Temporality, Memory, and the Formation of Eschatological Habitus

The analysis of the selected hagiographical and liturgical materials shows that eschatological aesthesis is stabilized through temporal structures of memory, anticipation, and calendrical repetition, thereby contributing to the formation of a durable religious habitus. In these materials, time is not presented merely as chronological sequence, but as a sacred horizon in which the past is reactualized, the future is anticipated, and the present becomes the site of encounter with eternity. This temporal pattern corresponds to the Orthodox distinction between chronos and kairos, in which liturgical and narrative forms transform time from a neutral succession of moments into a medium of eschatological orientation. As a result, eschatological experience in the selected sources develops beyond momentary affect and becomes a more enduring structure of consciousness.
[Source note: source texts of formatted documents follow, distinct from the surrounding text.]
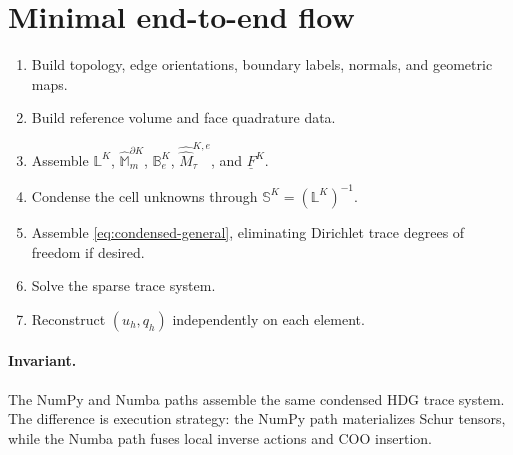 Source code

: \documentclass[11pt]{article}
\newcommand{\FK}{\underline F^K}
\newcommand{\LK}{\mathbb L^K}
\newcommand{\SK}{\mathbb S^K}
\newcommand{\B}{\mathbb B}
\newcommand{\Mbb}{\widehat{\mathbb M}}
\newcommand{\Mhh}{\widehat{\widehat M}}
\begin{document}
\section{Minimal end-to-end flow}

\begin{enumerate}[leftmargin=2em]
    \item Build topology, edge orientations, boundary labels, normals, and geometric maps.
    \item Build reference volume and face quadrature data.
    \item Assemble $\LK$, $\Mbb_m^{\partial K}$, $\B_e^K$, $\Mhh_\tau^{K,e}$, and $\FK$.
    \item Condense the cell unknowns through $\SK=(\LK)^{-1}$.
    \item Assemble \eqref{eq:condensed-general}, eliminating Dirichlet trace degrees of freedom if desired.
    \item Solve the sparse trace system.
    \item Reconstruct $(u_h,q_h)$ independently on each element.
\end{enumerate}

\paragraph{Invariant.}
The NumPy and Numba paths assemble the same condensed HDG trace system. The difference is execution strategy: the NumPy path materializes Schur tensors, while the Numba path fuses local inverse actions and COO insertion.
\end{document}
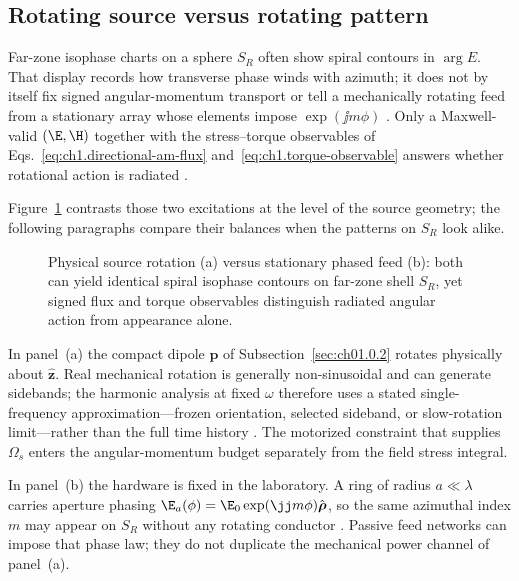 \subsection{Rotating source versus rotating pattern}
\label{sec:ch01.2.0}

Far-zone isophase charts on a sphere $S_R$ often show spiral contours in $\arg E$. That display records how transverse phase winds with azimuth; it does not by itself fix signed angular-momentum transport or tell a mechanically rotating feed from a stationary array whose elements impose $\exp(\jj m\phi)$ \cite{beth1936,harrington2001}. Only a Maxwell-valid $(\E,\H)$ together with the stress--torque observables of Eqs.~\eqref{eq:ch1.directional-am-flux} and~\eqref{eq:ch1.torque-observable} answers whether rotational action is radiated \cite{stratton1941,beth1936}.

Figure~\ref{fig:ch1.signature-rotation-duality} contrasts those two excitations at the level of the source geometry; the following paragraphs compare their balances when the patterns on $S_R$ look alike.

\begin{figure}[t]
\centering
\VolIPhysFig{\VolIPhysRotationDuality}
\caption{Physical source rotation (a) versus stationary phased feed (b): both can yield identical spiral isophase contours on far-zone shell $S_R$, yet signed flux and torque observables distinguish radiated angular action from appearance alone.}
\label{fig:ch1.signature-rotation-duality}
\end{figure}

In panel~(a) the compact dipole \(\mathbf{p}\) of Subsection~\ref{sec:ch01.0.2} rotates physically about \(\hat{\mathbf{z}}\). Real mechanical rotation is generally non-sinusoidal and can generate sidebands; the harmonic analysis at fixed \(\omega\) therefore uses a stated single-frequency approximation---frozen orientation, selected sideband, or slow-rotation limit---rather than the full time history \cite{stratton1941}. The motorized constraint that supplies \(\Omega_s\) enters the angular-momentum budget separately from the field stress integral.

In panel~(b) the hardware is fixed in the laboratory. A ring of radius \(a\ll\lambda\) carries aperture phasing \(\E_a(\phi)=\E_0\exp(\jj m\phi)\hat{\boldsymbol{\rho}}\), so the same azimuthal index \(m\) may appear on $S_R$ without any rotating conductor \cite{harrington2001}. Passive feed networks can impose that phase law; they do not duplicate the mechanical power channel of panel~(a).

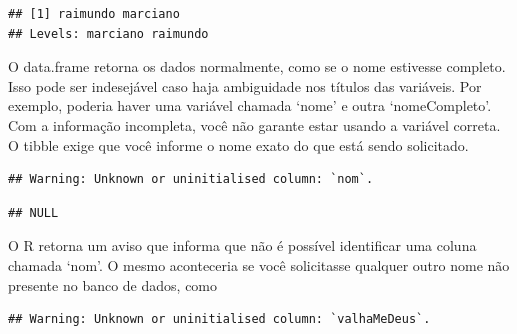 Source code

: \documentclass[
]{book}
\newenvironment{Shaded}{\begin{snugshade}}{\end{snugshade}}
\newcommand{\CommentTok}[1]{\textcolor[rgb]{0.56,0.35,0.01}{\textit{#1}}}
\newcommand{\NormalTok}[1]{#1}
\newcommand{\OperatorTok}[1]{\textcolor[rgb]{0.81,0.36,0.00}{\textbf{#1}}}
\begin{document}
\begin{Shaded}
\end{Shaded}

\begin{verbatim}
## [1] raimundo marciano
## Levels: marciano raimundo
\end{verbatim}

O data.frame retorna os dados normalmente, como se o nome estivesse completo. Isso pode ser indesejável caso haja ambiguidade nos títulos das variáveis. Por exemplo, poderia haver uma variável chamada `nome' e outra `nomeCompleto'. Com a informação incompleta, você não garante estar usando a variável correta. O tibble exige que você informe o nome exato do que está sendo solicitado.

\begin{Shaded}
\end{Shaded}

\begin{verbatim}
## Warning: Unknown or uninitialised column: `nom`.
\end{verbatim}

\begin{verbatim}
## NULL
\end{verbatim}

O R retorna um aviso que informa que não é possível identificar uma coluna chamada `nom'. O mesmo aconteceria se você solicitasse qualquer outro nome não presente no banco de dados, como

\begin{Shaded}
\end{Shaded}

\begin{verbatim}
## Warning: Unknown or uninitialised column: `valhaMeDeus`.
\end{verbatim}
\end{document}
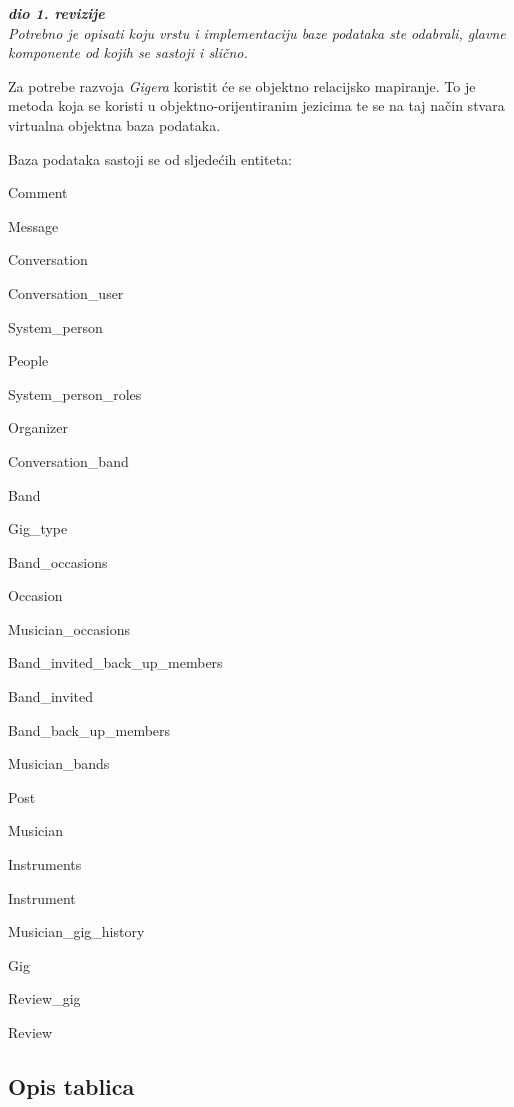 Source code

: 			\textbf{\textit{dio 1. revizije}}\\
			
		\textit{Potrebno je opisati koju vrstu i implementaciju baze podataka ste odabrali, glavne komponente od kojih se sastoji i slično.}
		
		Za potrebe razvoja \textit{Gigera} koristit će se objektno relacijsko mapiranje. To je metoda koja se koristi u objektno-orijentiranim jezicima te se na taj način stvara virtualna objektna baza podataka.
		
		Baza podataka sastoji se od sljedećih entiteta:
		
		\begin{packed_item}
		\item Comment
		\item Message
		\item Conversation
		\item Conversation\_user
		\item System\_person
		\item People
		\item System\_person\_roles
		\item Organizer
		\item Conversation\_band
		\item Band
		\item Gig\_type
		\item Band\_occasions
		\item Occasion
		\item Musician\_occasions
		\item Band\_invited\_back\_up\_members
		\item Band\_invited
		\item Band\_back\_up\_members
		\item Musician\_bands
		\item Post
		\item Musician
		\item Instruments
		\item Instrument
		\item Musician\_gig\_history
		\item Gig
		\item Review\_gig
		\item Review
		
	\end{packed_item}
	
	
	
	\subsection{Opis tablica}
	
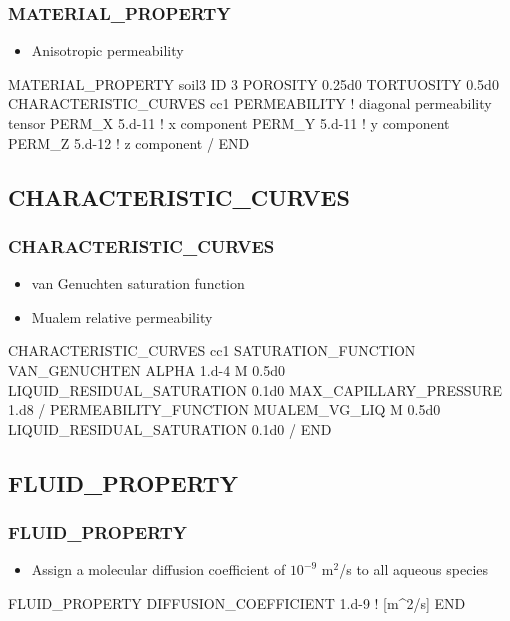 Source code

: \documentclass{beamer}
\newcommand\bluecomment[1]{{{\color{blue} #1}}}
\begin{document}
\begin{frame}\frametitle{MATERIAL\_PROPERTY}

\begin{itemize}
  \item Anisotropic permeability
\end{itemize}

\begin{semiverbatim}
MATERIAL_PROPERTY soil3
  ID 3
  POROSITY 0.25d0
  TORTUOSITY 0.5d0
  CHARACTERISTIC_CURVES cc1
  PERMEABILITY        \bluecomment{! diagonal permeability tensor}
    PERM_X 5.d-11     \bluecomment{!   x component}
    PERM_Y 5.d-11     \bluecomment{!   y component}
    PERM_Z 5.d-12     \bluecomment{!   z component}
  /
END
\end{semiverbatim}

\end{frame}

\subsection{CHARACTERISTIC\_CURVES}

\begin{frame}[fragile]\frametitle{CHARACTERISTIC\_CURVES}

\begin{itemize}
\item van Genuchten saturation function
\item Mualem relative permeability
\end{itemize}

\begin{semiverbatim}
CHARACTERISTIC_CURVES cc1
  SATURATION_FUNCTION VAN_GENUCHTEN
    ALPHA  1.d-4
    M 0.5d0
    LIQUID_RESIDUAL_SATURATION 0.1d0
    MAX_CAPILLARY_PRESSURE 1.d8
  /
  PERMEABILITY_FUNCTION MUALEM_VG_LIQ
    M 0.5d0
    LIQUID_RESIDUAL_SATURATION 0.1d0
  /
END
\end{semiverbatim}

\end{frame}

\subsection{FLUID\_PROPERTY}

\begin{frame}\frametitle{FLUID\_PROPERTY}

\begin{itemize}
  \item Assign a molecular diffusion coefficient of $10^{-9}$ m$^2$/s to all aqueous species
\end{itemize}

\begin{semiverbatim}

FLUID_PROPERTY
  DIFFUSION_COEFFICIENT 1.d-9   \bluecomment{! [m^2/s]}
END
\end{semiverbatim}

\end{frame}
\end{document}
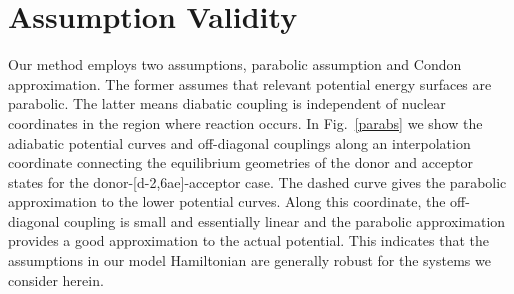 
\section{Assumption Validity}

Our method employs two assumptions, parabolic assumption and Condon approximation. The former assumes that relevant potential energy surfaces are parabolic. The latter means diabatic coupling  is independent of nuclear coordinates in the region where reaction occurs.
In Fig.~\ref{parabs} we show the adiabatic potential curves and off-diagonal couplings along an interpolation coordinate
connecting the equilibrium geometries of the donor and acceptor states for the donor-[d-2,6ae]-acceptor case.
The dashed curve gives the parabolic approximation to the
lower potential curves.  Along this coordinate, the off-diagonal coupling is small and essentially linear and the parabolic
approximation provides a good approximation to the actual potential.  This indicates that the assumptions in our model Hamiltonian
are generally robust for the systems we consider herein.

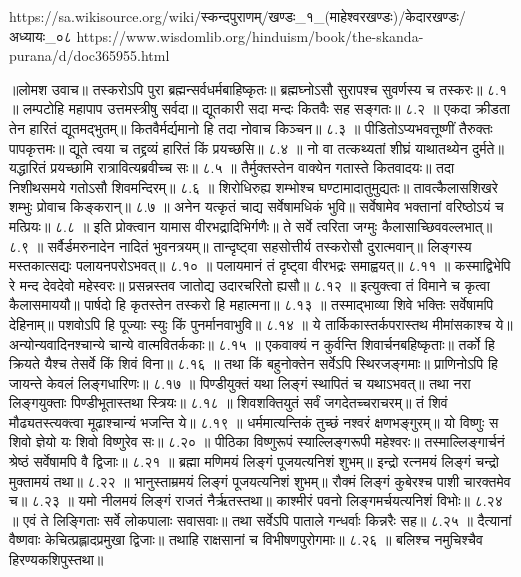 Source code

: https://sa.wikisource.org/wiki/स्कन्दपुराणम्/खण्डः_१_(माहेश्वरखण्डः)/केदारखण्डः/अध्यायः_०८
https://www.wisdomlib.org/hinduism/book/the-skanda-purana/d/doc365955.html

॥लोमश उवाच॥
तस्करोऽपि पुरा ब्रह्मन्सर्वधर्मबाहिष्कृतः॥
ब्रह्मघ्नोऽसौ सुरापश्च सुवर्णस्य च तस्करः॥ ८.१ ॥
लम्पटोहि महापाप उत्तमस्त्रीषु सर्वदा॥
द्यूतकारी सदा मन्दः कितवैः सह सङ्गतः॥ ८.२ ॥
एकदा क्रीडता तेन हारितं द्यूतमद्भुतम्॥
कितवैर्मर्द्यमानो हि तदा नोवाच किञ्चन॥ ८.३ ॥
पीडितोऽप्यभवत्तूष्णीं तैरुक्तः पापकृत्तमः॥
द्यूते त्वया च तद्द्रव्यं हारितं किं प्रयच्छसि॥ ८.४ ॥
नो वा तत्कथ्यतां शीघ्रं याथातथ्येन दुर्मते॥
यद्धारितं प्रयच्छामि रात्रावित्यब्रवीच्च सः॥ ८.५ ॥
तैर्मुक्तस्तेन वाक्येन गतास्ते कितवादयः॥
तदा निशीथसमये गतोऽसौ शिवमन्दिरम्॥ ८.६ ॥
शिरोधिरुह्य शम्भोश्च घण्टामादातुमुद्यतः॥
तावत्कैलासशिखरे शम्भुः प्रोवाच किङ्करान्॥ ८.७ ॥
अनेन यत्कृतं चाद्य सर्वेषामधिकं भुवि॥
सर्वेषामेव भक्तानां वरिष्ठोऽयं च मत्प्रियः॥ ८.८ ॥
इति प्रोक्त्वान यामास वीरभद्रादिभिर्गणैः॥
ते सर्वे त्वरिता जग्मुः कैलासाच्छिववल्लभात्॥ ८.९ ॥
सर्वैर्डमरुनादेन नादितं भुवनत्रयम्॥
तान्दृष्ट्वा सहसोत्तीर्य तस्करोसौ दुरात्मवान्॥
लिङ्गस्य मस्तकात्सद्यः पलायनपरोऽभवत्॥ ८.१० ॥
पलायमानं तं दृष्ट्वा वीरभद्रः समाह्वयत्॥ ८.११ ॥
कस्माद्विभेपि रे मन्द देवदेवो महेस्वरः॥
प्रसन्नस्तव जातोद्य उदारचरितो ह्यसौ॥ ८.१२ ॥
इत्युक्त्वा तं विमाने च कृत्वा कैलासमाययौ॥
पार्षदो हि कृतस्तेन तस्करो हि महात्मना॥ ८.१३ ॥
तस्माद्भाव्या शिवे भक्तिः सर्वेषामपि देहिनाम्॥
पशवोऽपि हि पूज्याः स्युः किं पुनर्मानवाभुवि॥ ८.१४ ॥
ये तार्किकास्तर्कपरास्तथ मीमांसकाश्च ये॥
अन्योन्यवादिनश्चान्ये चान्ये वात्मवितर्ककाः॥ ८.१५ ॥
एकवाक्यं न कुर्वन्ति शिवार्चनबहिष्कृताः॥
तर्को हि क्रियते यैश्च तेसर्वे किं शिवं विना॥ ८.१६ ॥
तथा किं बहुनोक्तेन सर्वेऽपि स्थिरजङ्गमाः॥
प्राणिनोऽपि हि जायन्ते केवलं लिङ्गधारिणः॥ ८.१७ ॥
पिण्डीयुक्तं यथा लिङ्गं स्थापितं च यथाऽभवत्॥
तथा नरा लिङ्गयुक्ताः पिण्डीभूतास्तथा स्त्रियः॥ ८.१८ ॥
शिवशक्तियुतं सर्वं जगदेतच्चराचरम्॥
तं शिवं मौढ्यतस्त्यक्त्वा मूढाश्चान्यं भजन्ति ये॥ ८.१९ ॥
धर्ममात्यन्तिकं तुच्छं नश्वरं क्षणभङ्गुरम्॥
यो विष्णुः स शिवो ज्ञेयो यः शिवो विष्णुरेव सः॥ ८.२० ॥
पीठिका विष्णुरूपं स्याल्लिङ्गरूपी महेश्वरः॥
तस्माल्लिङ्गार्चनं श्रेष्ठं सर्वेषामपि वै द्विजाः॥ ८.२१ ॥
ब्रह्मा मणिमयं लिङ्गं पूजयत्यनिशं शुभम्॥
इन्द्रो रत्नमयं लिङ्गं चन्द्रो मुक्तामयं तथा॥ ८.२२ ॥
भानुस्ताम्रमयं लिङ्गं पूजयत्यनिशं शुभम्॥
रौक्मं लिङ्गं कुबेरश्च पाशी चारक्तमेव च॥ ८.२३ ॥
यमो नीलमयं लिङ्गं राजतं नैर्ऋतस्तथा॥
काश्मीरं पवनो लिङ्गमर्चयत्यनिशं विभोः॥ ८.२४ ॥
एवं ते लिङ्गिताः सर्वे लोकपालाः सवासवाः॥
तथा सर्वेऽपि पाताले गन्धर्वाः किन्नरैः सह॥ ८.२५ ॥
दैत्यानां वैष्णवाः केचित्प्रह्लादप्रमुखा द्विजाः॥
तथाहि राक्षसानां च विभीषणपुरोगमाः॥ ८.२६ ॥
बलिश्च नमुचिश्चैव हिरण्यकशिपुस्तथा॥
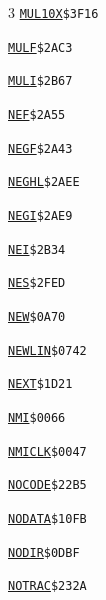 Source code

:\begin{multicols}{3}
\noindent\hyperlink{l:MUL10X}{\texttt{MUL10X}}\hfill\texttt{\$3F16~\phantom{000}\llap{\pageref{l:MUL10X}}}\par
\noindent\hyperlink{l:MULF}{\texttt{MULF}}\hfill\texttt{\$2AC3~\phantom{000}\llap{\pageref{l:MULF}}}\par
\noindent\hyperlink{l:MULI}{\texttt{MULI}}\hfill\texttt{\$2B67~\phantom{000}\llap{\pageref{l:MULI}}}\par
\noindent\hyperlink{l:NEF}{\texttt{NEF}}\hfill\texttt{\$2A55~\phantom{000}\llap{\pageref{l:NEF}}}\par
\noindent\hyperlink{l:NEGF}{\texttt{NEGF}}\hfill\texttt{\$2A43~\phantom{000}\llap{\pageref{l:NEGF}}}\par
\noindent\hyperlink{l:NEGHL}{\texttt{NEGHL}}\hfill\texttt{\$2AEE~\phantom{000}\llap{\pageref{l:NEGHL}}}\par
\noindent\hyperlink{l:NEGI}{\texttt{NEGI}}\hfill\texttt{\$2AE9~\phantom{000}\llap{\pageref{l:NEGI}}}\par
\noindent\hyperlink{l:NEI}{\texttt{NEI}}\hfill\texttt{\$2B34~\phantom{000}\llap{\pageref{l:NEI}}}\par
\noindent\hyperlink{l:NES}{\texttt{NES}}\hfill\texttt{\$2FED~\phantom{000}\llap{\pageref{l:NES}}}\par
\noindent\hyperlink{l:NEW}{\texttt{NEW}}\hfill\texttt{\$0A70~\phantom{000}\llap{\pageref{l:NEW}}}\par
\noindent\hyperlink{l:NEWLIN}{\texttt{NEWLIN}}\hfill\texttt{\$0742~\phantom{000}\llap{\pageref{l:NEWLIN}}}\par
\noindent\hyperlink{l:NEXT}{\texttt{NEXT}}\hfill\texttt{\$1D21~\phantom{000}\llap{\pageref{l:NEXT}}}\par
\noindent\hyperlink{l:NMI}{\texttt{NMI}}\hfill\texttt{\$0066~\phantom{000}\llap{\pageref{l:NMI}}}\par
\noindent\hyperlink{l:NMICLK}{\texttt{NMICLK}}\hfill\texttt{\$0047~\phantom{000}\llap{\pageref{l:NMICLK}}}\par
\noindent\hyperlink{l:NOCODE}{\texttt{NOCODE}}\hfill\texttt{\$22B5~\phantom{000}\llap{\pageref{l:NOCODE}}}\par
\noindent\hyperlink{l:NODATA}{\texttt{NODATA}}\hfill\texttt{\$10FB~\phantom{000}\llap{\pageref{l:NODATA}}}\par
\noindent\hyperlink{l:NODIR}{\texttt{NODIR}}\hfill\texttt{\$0DBF~\phantom{000}\llap{\pageref{l:NODIR}}}\par
\noindent\hyperlink{l:NOTRAC}{\texttt{NOTRAC}}\hfill\texttt{\$232A~\phantom{000}\llap{\pageref{l:NOTRAC}}}\par

\end{multicols}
Medieval Russian hagiographical texts show that movement (kinesis) functions as the principle that unites time and space within the narrative structure of the saints’ lives. Bakhtin argues that the relation between time and space in literature forms a chronotope that determines the meaning of a character’s actions (Bagshaw, 2016; Boutrais, 1984; Gurevich, 1984). In the vitae of the saints, ascetic movement toward holiness constructs an eschatological vector that directs the subject toward ontological transformation. Ela (1994) states that a person’s decision to renounce passions brings that person to the threshold between time and eternity, thereby initiating reflection on imperishable existence. The temporal structure in these texts forms a sequence of past–present–future that functions not merely chronologically but teleologically, since the entire movement of life appears as a journey toward participation in the divine kingdom.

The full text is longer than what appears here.